The central bank bought “small amounts” of dollars, said Tom Gerszbejn, a currency trader at Union Bank of Israel Ltd. in Tel Aviv. Rony Gitlin, head of spot trading for Bank Leumi Le-Israel (LUMI), estimated the purchase at less than $100 million. The bank has continued to intervene since it bought dollars on April 8 for the first time in almost two years as the shekel rose to an 18-month high of 3.5898 a dollar.
The currency fell as much as 0.4 percent, the most this month, to 3.6819 a dollar before trading at 3.6715 at 4:42 p.m. in Tel Aviv. The central bank last month announced the purchase of $2.1 billion by the end of the year.
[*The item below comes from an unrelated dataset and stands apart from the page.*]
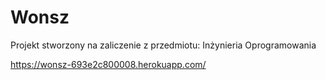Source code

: # Wonsz
Projekt stworzony na zaliczenie z przedmiotu: Inżynieria Oprogramowania


https://wonsz-693e2c800008.herokuapp.com/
The shekel surged 3.8 percent in the past six months and is the best performer among 31 major currencies tracked by Bloomberg.
“The central bank will continue to intervene in the market as part of its announced policy” to moderate shekel gains and support exporters, Gitlin said by phone.
Exports make up about 40 percent of Israel’s economy which will probably slow to 3.4 percent in 2014 from 3.9 percent this year, according to Organization for Economic Cooperation and Development estimates.
The bank’s monetary policy committee, led by Governor Stanley Fischer, last month also cut interest rates to a three-year low to spur growth and boost exports hurt by shekel gains. Central bank spokesman Yossi Saadon declined to comment today.
Rate reductions by the European Central Bank and Bank of Japan as well as Israel’s natural gas finds had strengthened the shekel to the point where it didn’t reflect economic fundamentals, Barry Topf, senior adviser to Fischer said in an interview on May 29. The Bank of Israel last month trimmed borrowing costs by a cumulative 0.5 percentage point to 1.25 percent.
The central bank today issued 10 billion shekels of one-year Makam bills, with the average yield falling to 1.35 percent from 1.68 percent last month, central bank data on Bloomberg show. The yield on bills due May 2014 fell one basis point, or 0.01 percentage point, to 1.32 percent.